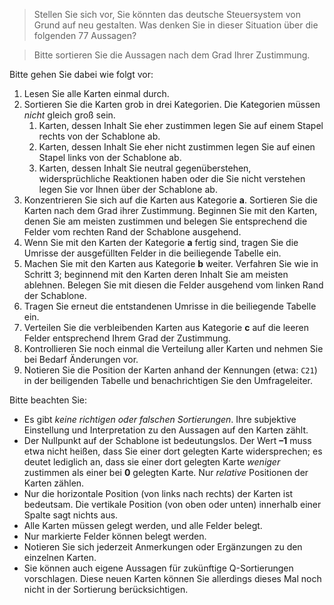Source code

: > Stellen Sie sich vor, Sie könnten das deutsche Steuersystem von Grund auf neu gestalten.
> Was denken Sie in dieser Situation über die folgenden 77 Aussagen?

> Bitte sortieren Sie die Aussagen nach dem Grad Ihrer Zustimmung.


Bitte gehen Sie dabei wie folgt vor:

1. Lesen Sie alle Karten einmal durch.
2. Sortieren Sie die Karten grob in drei Kategorien.
	Die Kategorien müssen *nicht* gleich groß sein.
	1. Karten, dessen Inhalt Sie eher zustimmen legen Sie auf einem Stapel rechts von der Schablone ab.
	2. Karten, dessen Inhalt Sie eher nicht zustimmen legen Sie auf einen Stapel links von der Schablone ab.
	3. Karten, dessen Inhalt Sie neutral gegenüberstehen, widersprüchliche Reaktionen haben oder die Sie nicht verstehen legen Sie vor Ihnen über der Schablone ab.
3. Konzentrieren Sie sich auf die Karten aus Kategorie **a**. 
	Sortieren Sie die Karten nach dem Grad ihrer Zustimmung.
	Beginnen Sie mit den Karten, denen Sie am meisten zustimmen und belegen Sie entsprechend die Felder vom rechten Rand der Schablone ausgehend.
4. Wenn Sie mit den Karten der Kategorie **a** fertig sind, tragen Sie die Umrisse der ausgefüllten Felder in die beiliegende Tabelle ein.
5. Machen Sie mit den Karten aus Kategorie **b** weiter.
	Verfahren Sie wie in Schritt 3; beginnend mit den Karten deren Inhalt Sie am meisten ablehnen.
	Belegen Sie mit diesen die Felder ausgehend vom linken Rand der Schablone.
6. Tragen Sie erneut die entstandenen Umrisse in die beiliegende Tabelle ein.
7. Verteilen Sie die verbleibenden Karten aus Kategorie **c** auf die leeren Felder entsprechend Ihrem Grad der Zustimmung.
8. Kontrollieren Sie noch einmal die Verteilung aller Karten und nehmen Sie bei Bedarf Änderungen vor.
9. Notieren Sie die Position der Karten anhand der Kennungen (etwa: `C21`) in der beiligenden Tabelle und benachrichtigen Sie den Umfrageleiter.


Bitte beachten Sie:

- Es gibt *keine richtigen oder falschen Sortierungen*.
	Ihre subjektive Einstellung und Interpretation zu den Aussagen auf den Karten zählt.
- Der Nullpunkt auf der Schablone ist bedeutungslos.
	Der Wert **–1** muss etwa nicht heißen, dass Sie einer dort gelegten Karte widersprechen; es deutet lediglich an, dass sie einer dort gelegten Karte *weniger* zustimmen als einer bei **0** gelegten Karte.
	Nur *relative* Positionen der Karten zählen.
- Nur die horizontale Position (von links nach rechts) der Karten ist bedeutsam.
	Die vertikale Position (von oben oder unten) innerhalb einer Spalte sagt nichts aus.
- Alle Karten müssen gelegt werden, und alle Felder belegt.
- Nur markierte Felder können belegt werden.
- Notieren Sie sich jederzeit Anmerkungen oder Ergänzungen zu den einzelnen Karten.
- Sie können auch eigene Aussagen für zukünftige Q-Sortierungen vorschlagen.
	Diese neuen Karten können Sie allerdings dieses Mal noch nicht in der Sortierung berücksichtigen.
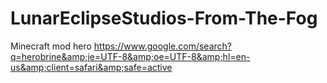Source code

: # LunarEclipseStudios-From-The-Fog
Minecraft mod hero https://www.google.com/search?q=herobrine&amp;ie=UTF-8&amp;oe=UTF-8&amp;hl=en-us&amp;client=safari&amp;safe=active
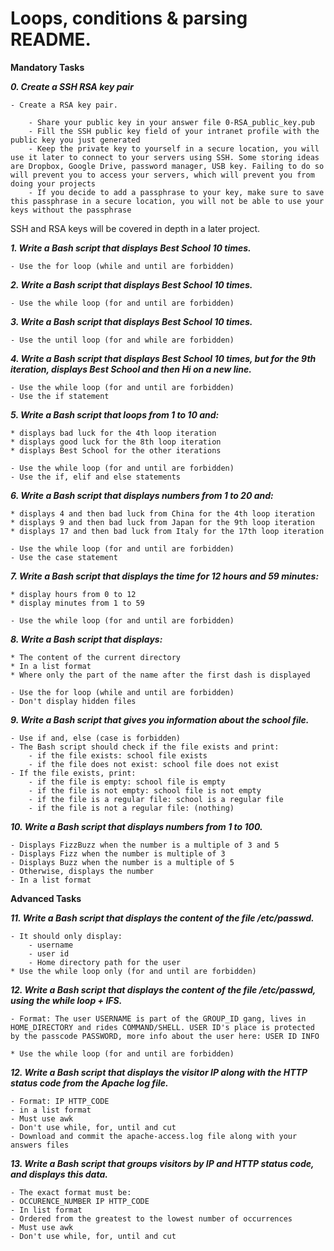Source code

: # Loops, conditions & parsing README.

**Mandatory Tasks**

***0. Create a SSH RSA key pair***

	- Create a RSA key pair.

		- Share your public key in your answer file 0-RSA_public_key.pub
		- Fill the SSH public key field of your intranet profile with the public key you just generated
		- Keep the private key to yourself in a secure location, you will use it later to connect to your servers using SSH. Some storing ideas are Dropbox, Google Drive, password manager, USB key. Failing to do so will prevent you to access your servers, which will prevent you from doing your projects
		- If you decide to add a passphrase to your key, make sure to save this passphrase in a secure location, you will not be able to use your keys without the passphrase
SSH and RSA keys will be covered in depth in a later project.


***1. Write a Bash script that displays Best School 10 times.***

	- Use the for loop (while and until are forbidden)

***2. Write a Bash script that displays Best School 10 times.***

	- Use the while loop (for and until are forbidden)

***3. Write a Bash script that displays Best School 10 times.***

	- Use the until loop (for and while are forbidden)

***4. Write a Bash script that displays Best School 10 times, but for the 9th iteration, displays Best School and then Hi on a new line.***

	- Use the while loop (for and until are forbidden)
	- Use the if statement

***5. Write a Bash script that loops from 1 to 10 and:***

	* displays bad luck for the 4th loop iteration
	* displays good luck for the 8th loop iteration
	* displays Best School for the other iterations

	- Use the while loop (for and until are forbidden)
	- Use the if, elif and else statements

***6. Write a Bash script that displays numbers from 1 to 20 and:***

	* displays 4 and then bad luck from China for the 4th loop iteration
	* displays 9 and then bad luck from Japan for the 9th loop iteration
	* displays 17 and then bad luck from Italy for the 17th loop iteration

	- Use the while loop (for and until are forbidden)
	- Use the case statement

***7. Write a Bash script that displays the time for 12 hours and 59 minutes:***

	* display hours from 0 to 12
	* display minutes from 1 to 59

	- Use the while loop (for and until are forbidden)

***8. Write a Bash script that displays:***

	* The content of the current directory
	* In a list format
	* Where only the part of the name after the first dash is displayed

	- Use the for loop (while and until are forbidden)
	- Don't display hidden files

***9. Write a Bash script that gives you information about the school file.***

	- Use if and, else (case is forbidden)
	- The Bash script should check if the file exists and print:
		- if the file exists: school file exists
		- if the file does not exist: school file does not exist
	- If the file exists, print:
		- if the file is empty: school file is empty
		- if the file is not empty: school file is not empty
		- if the file is a regular file: school is a regular file
		- if the file is not a regular file: (nothing)

***10. Write a Bash script that displays numbers from 1 to 100.***

	- Displays FizzBuzz when the number is a multiple of 3 and 5
	- Displays Fizz when the number is multiple of 3
	- Displays Buzz when the number is a multiple of 5
	- Otherwise, displays the number
	- In a list format

**Advanced Tasks**

***11. Write a Bash script that displays the content of the file /etc/passwd.***

	- It should only display:
		- username
		- user id
		- Home directory path for the user
	* Use the while loop only (for and until are forbidden)

***12. Write a Bash script that displays the content of the file /etc/passwd, using the while loop + IFS.***

	- Format: The user USERNAME is part of the GROUP_ID gang, lives in HOME_DIRECTORY and rides COMMAND/SHELL. USER ID's place is protected by the passcode PASSWORD, more info about the user here: USER ID INFO

	* Use the while loop (for and until are forbidden)

***12. Write a Bash script that displays the visitor IP along with the HTTP status code from the Apache log file.***

	- Format: IP HTTP_CODE
	- in a list format
	- Must use awk
	- Don't use while, for, until and cut
	- Download and commit the apache-access.log file along with your answers files

***13. Write a Bash script that groups visitors by IP and HTTP status code, and displays this data.***

	- The exact format must be:
	- OCCURENCE_NUMBER IP HTTP_CODE
	- In list format
	- Ordered from the greatest to the lowest number of occurrences
	- Must use awk
	- Don't use while, for, until and cut
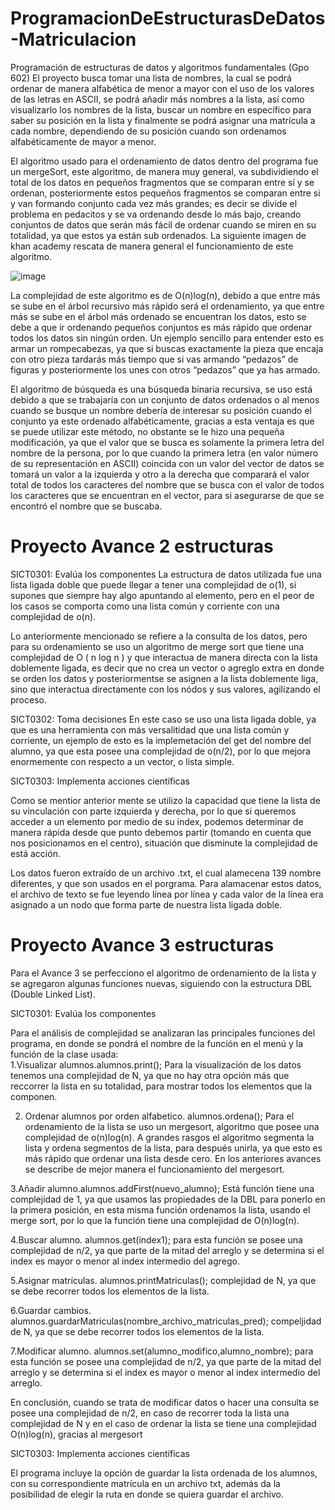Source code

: # ProgramacionDeEstructurasDeDatos-Matriculacion
Programación de estructuras de datos y algoritmos fundamentales (Gpo 602)
El proyecto busca tomar una lista de nombres, la cual se podrá ordenar de manera alfabética de menor a mayor con el uso de los valores de las letras en ASCII, se podrá añadir más nombres a la lista, así como visualizarlo los nombres de la lista, buscar un nombre en específico para saber su posición en la lista y finalmente se podrá asignar una matrícula a cada nombre, dependiendo de su posición cuando son ordenamos alfabéticamente de mayor a menor.


El algoritmo usado para el ordenamiento de datos dentro del programa fue un mergeSort, este algoritmo, de manera muy general, va subdividiendo el total de los datos en pequeños fragmentos que se comparan entre sí y se ordenan, posteriormente estos pequeños fragmentos se comparan entre si y van formando conjunto cada vez más grandes; es decir se divide el problema en pedacitos y se va ordenando desde lo más bajo, creando conjuntos de datos que serán más fácil de ordenar cuando se miren en su totalidad, ya que estos ya están sub ordenados. La siguiente imagen de khan academy rescata de manera general el funcionamiento de este algoritmo.

![image](https://github.com/KevinJMLeyva/ProgramacionDeEstructurasDeDatos-Matriculacion/assets/145345829/2ead7044-438c-4fa9-bde0-595dd17e317b)

La complejidad de este algoritmo es de O(n)log(n), debido a que entre más se sube en el árbol recursivo más rápido será el ordenamiento, ya que entre más se sube en el árbol más ordenado se encuentran los datos, esto se debe a que ir ordenando pequeños conjuntos es más rápido que ordenar todos los datos sin ningún orden. Un ejemplo sencillo para entender esto es armar un rompecabezas, ya que si buscas exactamente la pieza que encaja con otro pieza tardarás más tiempo que si vas armando “pedazos” de figuras y posteriormente los unes con otros “pedazos” que ya has armado. 


El algoritmo de búsqueda es una búsqueda binaria recursiva, se uso está debido a que se trabajaría con un conjunto de datos ordenados o al menos cuando se busque un nombre debería de interesar su posición cuando el conjunto ya este ordenado alfabéticamente, gracias a esta ventaja es que se puede utilizar este método, no obstante se le hizo una pequeña modificación, ya que el valor que se busca es solamente la primera letra del nombre  de la persona, por lo que cuando la primera letra (en valor número de su representación en ASCII) coincida con un valor del vector de datos se tomará un valor a la izquierda y otro a la derecha que comparará el valor total de todos los caracteres del nombre que se busca con el valor de todos los caracteres que se encuentran en el vector, para si asegurarse de que se encontró el nombre que se buscaba. 

# Proyecto Avance 2 estructuras
SICT0301: Evalúa los componentes
La estructura de datos utilizada fue una lista ligada doble que puede llegar a tener una complejidad de o(1), si supones que siempre hay algo apuntando al elemento, pero en el peor de los casos se comporta como una lista común y corriente con una complejidad de o(n).

Lo anteriormente mencionado se refiere a la consulta de los datos, pero para su ordenamiento se uso un algoritmo de merge sort que tiene una complejidad de O ( n log n ) y que interactua de manera directa con la lista doblemente ligada, es decir que no crea un vector o agreglo extra en donde se orden los datos y posteriormentse se asignen a la lista doblemente liga, sino que interactua directamente con los nódos y sus valores, agilizando el proceso.

SICT0302: Toma decisiones
En este caso se uso una lista ligada doble, ya que es una herramienta con más versalitidad que una lista común y corriente, un ejemplo de esto es la implemetación del get del nombre del alumno, ya que esta posee una complejidad de o(n/2), por lo que mejora enormemente con respecto a un vector, o lista simple.

SICT0303: Implementa acciones científicas

Como se mentior anterior mente se utilizo la capacidad que tiene la lista de su vinculación con parte izquierda y derecha, por lo que si queremos acceder a un elemento por medio de su index, podemos determinar de manera rápida desde que punto debemos partir (tomando en cuenta que nos posicionamos en el centro), situación que disminute la complejidad de está acción.

Los datos fueron extraído de un archivo .txt, el cual alamecena 139 nombre diferentes, y que son usados en el porgrama. Para alamacenar estos datos, el archivo de texto se fue leyendo línea por línea y cada valor de la línea era asignado a un nodo que forma parte de nuestra lista ligada doble.

# Proyecto Avance 3 estructuras

Para el Avance 3 se perfecciono el algoritmo de ordenamiento de la lista y se agregaron algunas funciones nuevas, siguiendo con la estructura DBL (Double Linked List).
 
SICT0301: Evalúa los componentes

Para el análisis de complejidad se analizaran las principales funciones del programa, en donde se pondrá el nombre de la función en el menú y la función de la clase usada:   
1.Visualizar alumnos.alumnos.print(); Para la visualización de los datos tenemos una complejidad de N, ya que no hay otra opción más que reccorrer la lista en su totalidad, para mostrar todos los elementos que la componen. 

2. Ordenar alumnos por orden alfabetico. alumnos.ordena(); Para el ordenamiento de la lista se uso un mergesort, algoritmo que posee una complejidad de o(n)log(n). A grandes rasgos el algoritmo segmenta la lista y ordena segmentos de la lista, para después unirla, ya que esto es más rápido que ordenar una lista desde cero. En los anteriores avances se describe de mejor manera el funcionamiento del mergesort.  
 
3.Añadir alumno.alumnos.addFirst(nuevo_alumno); Está función tiene una complejidad de 1, ya que usamos las propiedades de la DBL para ponerlo en la primera posición, en esta misma función ordenamos la lista, usando el merge sort, por lo que la función tiene una complejidad de O(n)log(n). 

4.Buscar alumno. alumnos.get(index1); para esta función se posee una complejidad de n/2, ya que parte de la mitad del arreglo y se determina si el index es mayor o menor al index intermedio del agrego.  
 
5.Asignar matrículas.  alumnos.printMatriculas(); complejidad de N, ya que se debe recorrer todos los elementos de la lista. 

6.Guardar cambios. alumnos.guardarMatriculas(nombre_archivo_matriculas_pred); compeljidad de N, ya que se debe recorrer todos los elementos de la lista.

7.Modificar alumno.  alumnos.set(alumno_modifico,alumno_nombre); para esta función se posee una complejidad de n/2, ya que parte de la mitad del arreglo y se determina si el index es mayor o menor al index intermedio del arreglo.  

En conclusión, cuando se trata de modificar datos o hacer una consulta se posee una complejidad de n/2, en caso de recorrer toda la lista una complejidad de N y en el caso de ordenar la lista se tiene una complejidad O(n)log(n), gracias al mergesort

SICT0303: Implementa acciones científicas

El programa incluye la opción de guardar la lista ordenada de los alumnos, con su correspondiente matrícula en un archivo txt, además da la posibilidad de elegir la ruta en donde se quiera guardar el archivo.
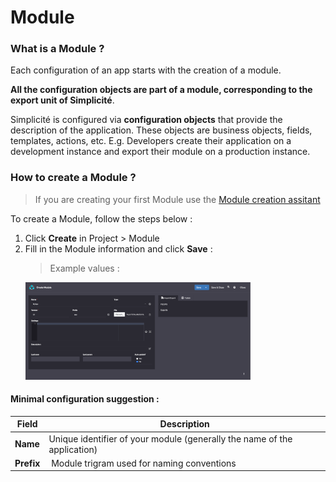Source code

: Module
====================

### What is a Module ?

Each configuration of an app starts with the creation of a module.

**All the configuration objects are part of a module, corresponding to the export unit of Simplicité**.

Simplicité is configured via **configuration objects** that provide the description of the application. These objects are business objects, fields, templates, actions, etc. E.g. Developers create their application on a development instance and export their module on a production instance.

### How to create a Module ?

> If you are creating your first Module use the [Module creation assitant](/lesson/tutorial/getting-started/module)

To create a Module, follow the steps below :
1. Click **Create** in Project > Module
2. Fill in the Module information and click **Save** :  
    > Example values :  
    <img src="module-values.png" alt="modeler" width="75%"/>

#### Minimal configuration suggestion : 
| Field | Description |
| ----- | ----------- |
| **Name** | Unique identifier of your module (generally the name of the application) |
| **Prefix** | Module trigram used for naming conventions |
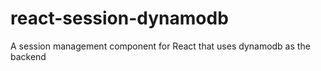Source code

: # react-session-dynamodb
A session management component for React that uses dynamodb as the backend
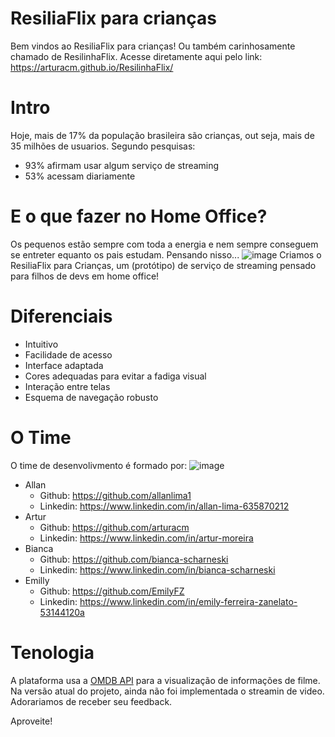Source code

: # ResiliaFlix para crianças

Bem vindos ao ResiliaFlix para crianças! Ou também carinhosamente chamado de ResilinhaFlix.
Acesse diretamente aqui pelo link: https://arturacm.github.io/ResilinhaFlix/
# 
# Intro
Hoje, mais de 17% da população brasileira são crianças, out seja, mais de 35 milhões de usuarios.
Segundo pesquisas:
 * 93% afirmam usar algum serviço de streaming
 * 53% acessam  diariamente
#  
# E o que fazer no Home Office?
Os pequenos estão sempre com toda a energia e nem sempre conseguem se entreter equanto os pais estudam.
Pensando nisso...
![image](https://user-images.githubusercontent.com/63562936/118964741-37c99200-b93e-11eb-959f-363ca185f71b.png)
Criamos o ResiliaFlix para Crianças, um (protótipo) de serviço de streaming pensado para filhos de devs em home office!
#
# Diferenciais
* Intuitivo
* Facilidade de acesso
* Interface adaptada
* Cores adequadas para evitar a fadiga visual
* Interação entre telas
* Esquema de navegação robusto
#
# O Time

O time de desenvolivmento é formado por:
![image](https://user-images.githubusercontent.com/63562936/118967044-998afb80-b940-11eb-9396-731cd37335f0.png)

* Allan
  * Github: https://github.com/allanlima1
  * Linkedin: https://www.linkedin.com/in/allan-lima-635870212
* Artur
  * Github: https://github.com/arturacm
  * Linkedin: https://www.linkedin.com/in/artur-moreira
* Bianca
  * Github: https://github.com/bianca-scharneski
  * Linkedin: https://www.linkedin.com/in/bianca-scharneski
* Emilly
  * Github: https://github.com/EmilyFZ
  * Linkedin: https://www.linkedin.com/in/emily-ferreira-zanelato-53144120a

# Tenologia
A plataforma usa a [OMDB API](https://www.omdbapi.com/) para a visualização de informações de filme. Na versão atual do projeto, ainda não foi implementada o streamin de video.
Adorariamos de receber seu feedback.

Aproveite!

------------------------------------------------------------

* **Work order**:
Any pictures are to be skipped, and the lines from the beginning of the entries through the line with "Verfahren Sie wie" copied exactly.

* **Result below**:
Source code

: > Stellen Sie sich vor, Sie könnten das deutsche Steuersystem von Grund auf neu gestalten.
> Was denken Sie in dieser Situation über die folgenden 77 Aussagen?

> Bitte sortieren Sie die Aussagen nach dem Grad Ihrer Zustimmung.


Bitte gehen Sie dabei wie folgt vor:

1. Lesen Sie alle Karten einmal durch.
2. Sortieren Sie die Karten grob in drei Kategorien.
	Die Kategorien müssen *nicht* gleich groß sein.
	1. Karten, dessen Inhalt Sie eher zustimmen legen Sie auf einem Stapel rechts von der Schablone ab.
	2. Karten, dessen Inhalt Sie eher nicht zustimmen legen Sie auf einen Stapel links von der Schablone ab.
	3. Karten, dessen Inhalt Sie neutral gegenüberstehen, widersprüchliche Reaktionen haben oder die Sie nicht verstehen legen Sie vor Ihnen über der Schablone ab.
3. Konzentrieren Sie sich auf die Karten aus Kategorie **a**. 
	Sortieren Sie die Karten nach dem Grad ihrer Zustimmung.
	Beginnen Sie mit den Karten, denen Sie am meisten zustimmen und belegen Sie entsprechend die Felder vom rechten Rand der Schablone ausgehend.
4. Wenn Sie mit den Karten der Kategorie **a** fertig sind, tragen Sie die Umrisse der ausgefüllten Felder in die beiliegende Tabelle ein.
5. Machen Sie mit den Karten aus Kategorie **b** weiter.
	Verfahren Sie wie in Schritt 3; beginnend mit den Karten deren Inhalt Sie am meisten ablehnen.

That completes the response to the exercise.